---------- Material provided

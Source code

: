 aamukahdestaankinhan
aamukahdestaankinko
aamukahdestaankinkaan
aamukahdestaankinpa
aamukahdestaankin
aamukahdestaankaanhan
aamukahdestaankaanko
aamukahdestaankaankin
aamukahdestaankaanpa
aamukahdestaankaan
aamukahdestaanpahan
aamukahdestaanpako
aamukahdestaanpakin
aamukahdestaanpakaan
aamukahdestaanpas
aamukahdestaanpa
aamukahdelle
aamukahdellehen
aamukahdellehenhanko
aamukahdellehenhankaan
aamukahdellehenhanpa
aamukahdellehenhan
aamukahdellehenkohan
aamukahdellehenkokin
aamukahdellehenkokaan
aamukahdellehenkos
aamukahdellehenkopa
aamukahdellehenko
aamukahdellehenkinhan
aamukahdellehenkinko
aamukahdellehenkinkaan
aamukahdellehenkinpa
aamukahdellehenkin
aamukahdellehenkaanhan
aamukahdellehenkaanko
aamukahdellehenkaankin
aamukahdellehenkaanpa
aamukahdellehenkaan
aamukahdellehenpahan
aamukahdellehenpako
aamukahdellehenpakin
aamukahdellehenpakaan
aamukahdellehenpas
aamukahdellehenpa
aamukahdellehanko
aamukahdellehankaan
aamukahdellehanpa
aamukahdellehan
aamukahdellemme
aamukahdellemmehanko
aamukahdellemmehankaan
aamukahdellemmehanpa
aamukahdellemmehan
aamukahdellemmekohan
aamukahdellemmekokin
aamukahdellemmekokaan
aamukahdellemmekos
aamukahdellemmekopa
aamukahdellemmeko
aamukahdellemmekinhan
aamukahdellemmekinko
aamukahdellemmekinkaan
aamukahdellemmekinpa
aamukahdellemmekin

--------------------

--- Task to carry out ---
Print exactly the lines from the beginning of the entries through the line with "aamukahdellehenkos". Output nothing more.

--- Task output ---
Source code

: aamukahdestaankinhan
aamukahdestaankinko
aamukahdestaankinkaan
aamukahdestaankinpa
aamukahdestaankin
aamukahdestaankaanhan
aamukahdestaankaanko
aamukahdestaankaankin
aamukahdestaankaanpa
aamukahdestaankaan
aamukahdestaanpahan
aamukahdestaanpako
aamukahdestaanpakin
aamukahdestaanpakaan
aamukahdestaanpas
aamukahdestaanpa
aamukahdelle
aamukahdellehen
aamukahdellehenhanko
aamukahdellehenhankaan
aamukahdellehenhanpa
aamukahdellehenhan
aamukahdellehenkohan
aamukahdellehenkokin
aamukahdellehenkokaan
aamukahdellehenkos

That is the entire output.